天山雪岭云杉个体生物量分配及其变化规律的研究

doi:10.12118/j.issn.1000-6060.2019.06.17

摘要/Abstract

摘要：

为了探讨天山雪岭云杉林生物量在个体组织中的分配情况及其变化规律，在研究区进行了大量的野外测量，利用已有的雪岭云杉林估算方程，分析了天山雪岭云杉林生物量在各器官（干、枝、叶、皮、根）中的分配及其变化规律。结果表明：（1）研究区雪岭云杉林的平均生物量为388.74 t·hm^-2，树木各器官中，干、枝、根、叶和皮分别占生物量的43.65%、28.60%、13.49%、11.08%和3.18%。
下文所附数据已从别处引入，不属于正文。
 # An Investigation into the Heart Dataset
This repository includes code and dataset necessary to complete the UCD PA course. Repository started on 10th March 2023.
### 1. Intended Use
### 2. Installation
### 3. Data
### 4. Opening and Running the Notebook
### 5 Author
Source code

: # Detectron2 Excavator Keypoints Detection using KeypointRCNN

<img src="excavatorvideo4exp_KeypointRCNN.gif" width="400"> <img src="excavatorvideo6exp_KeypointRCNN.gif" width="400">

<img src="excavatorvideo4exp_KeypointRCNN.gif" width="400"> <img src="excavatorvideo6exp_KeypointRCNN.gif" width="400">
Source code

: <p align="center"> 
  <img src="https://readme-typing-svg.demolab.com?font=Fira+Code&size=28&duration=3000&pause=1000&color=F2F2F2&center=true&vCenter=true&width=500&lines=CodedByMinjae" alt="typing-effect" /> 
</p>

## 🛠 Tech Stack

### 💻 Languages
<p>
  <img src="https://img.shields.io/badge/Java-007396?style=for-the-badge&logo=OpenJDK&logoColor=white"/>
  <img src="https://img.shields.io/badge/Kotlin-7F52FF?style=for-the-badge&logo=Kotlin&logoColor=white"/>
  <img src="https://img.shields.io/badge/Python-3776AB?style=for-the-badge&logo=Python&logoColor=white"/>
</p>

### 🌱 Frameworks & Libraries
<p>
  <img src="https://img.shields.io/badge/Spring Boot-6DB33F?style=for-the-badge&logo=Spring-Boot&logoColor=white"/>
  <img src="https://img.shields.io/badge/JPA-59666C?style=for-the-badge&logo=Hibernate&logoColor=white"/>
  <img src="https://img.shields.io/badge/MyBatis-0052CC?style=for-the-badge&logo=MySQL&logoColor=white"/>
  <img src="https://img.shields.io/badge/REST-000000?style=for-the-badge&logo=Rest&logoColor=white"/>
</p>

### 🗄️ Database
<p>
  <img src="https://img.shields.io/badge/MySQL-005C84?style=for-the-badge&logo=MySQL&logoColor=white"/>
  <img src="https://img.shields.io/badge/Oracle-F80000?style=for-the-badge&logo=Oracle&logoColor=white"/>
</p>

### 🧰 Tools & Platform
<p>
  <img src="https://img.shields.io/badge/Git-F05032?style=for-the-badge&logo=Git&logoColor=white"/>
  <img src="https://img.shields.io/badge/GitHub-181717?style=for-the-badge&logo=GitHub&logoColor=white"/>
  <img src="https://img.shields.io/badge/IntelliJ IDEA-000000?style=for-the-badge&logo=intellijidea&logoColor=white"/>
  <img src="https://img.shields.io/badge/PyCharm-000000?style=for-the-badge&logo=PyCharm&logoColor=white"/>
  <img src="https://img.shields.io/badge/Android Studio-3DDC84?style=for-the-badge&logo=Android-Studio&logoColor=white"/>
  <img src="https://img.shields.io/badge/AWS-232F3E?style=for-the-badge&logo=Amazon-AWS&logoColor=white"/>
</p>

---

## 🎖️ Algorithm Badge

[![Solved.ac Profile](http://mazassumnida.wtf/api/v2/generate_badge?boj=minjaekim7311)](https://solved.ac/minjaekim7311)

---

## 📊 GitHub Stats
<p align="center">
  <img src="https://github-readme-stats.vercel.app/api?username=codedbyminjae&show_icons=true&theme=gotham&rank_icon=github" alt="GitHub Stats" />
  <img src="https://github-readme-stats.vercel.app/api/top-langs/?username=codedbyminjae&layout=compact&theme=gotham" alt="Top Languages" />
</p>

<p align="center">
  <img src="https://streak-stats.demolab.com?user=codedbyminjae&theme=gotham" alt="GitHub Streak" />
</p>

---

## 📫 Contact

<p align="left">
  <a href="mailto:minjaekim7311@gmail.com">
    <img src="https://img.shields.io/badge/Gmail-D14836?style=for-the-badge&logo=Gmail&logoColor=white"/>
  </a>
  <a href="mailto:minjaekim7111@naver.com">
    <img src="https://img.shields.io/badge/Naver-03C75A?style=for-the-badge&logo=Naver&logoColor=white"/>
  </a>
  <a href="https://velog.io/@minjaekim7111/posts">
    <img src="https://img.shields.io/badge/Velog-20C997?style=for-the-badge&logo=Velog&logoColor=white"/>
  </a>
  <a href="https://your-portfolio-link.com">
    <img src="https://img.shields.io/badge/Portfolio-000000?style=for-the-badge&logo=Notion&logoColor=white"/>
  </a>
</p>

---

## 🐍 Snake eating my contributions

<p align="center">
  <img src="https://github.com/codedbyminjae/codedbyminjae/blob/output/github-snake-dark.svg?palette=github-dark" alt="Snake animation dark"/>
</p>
（2）各径级生物量所占百分比为：33.53%（40~50 cm）、20.13%（20~30 cm）、19.59%（30~40 cm）、18.19%（50~60 cm）和2.05%（10~20 cm）；树木生物量在不同树高中的分配表现为：48.78%（20~30 m）＞35.27%（10~20 m）＞14.70%（30~40 m）＞1.25%（0~10 m）；地上和地下生物量的分配比例为：87.54%和12.46%，分别为340.30 t·hm^-2和48.44 t·hm^-2。（3）随海拔升高，天山雪岭云杉林生物量呈“单峰”变化，在海拔2 100~2 400 m处达到最大值611.58 t·hm^-2；干、皮生物量所占比例随海拔升高而减小，枝生物量逐渐增加，叶、根生物量呈先减小后增加的趋势；径级20~30 cm、30~40 cm和50~60 cm的生物量随海拔升高均呈“单峰型”变化趋势，都在海拔2 100~2 400 m处达到最大；雪岭云杉林不同树高生物量随海拔的升高呈现的趋势不同。天山雪岭云杉林生物量和年均降水量随经纬度的升高均呈降低变化，研究区林分生物量自西向东总体呈现逐渐降低的趋势；林分密度、海拔和降水共同决定了森林生物量的大小及其变化规律，海拔2 100~2 400 m是本研究区雪岭云杉林生长的最适宜场所。结果可为雪岭云杉林生态系统的恢复和重建提供基础资料，对研究区进行综合管理与生态健康分析具有重要意义。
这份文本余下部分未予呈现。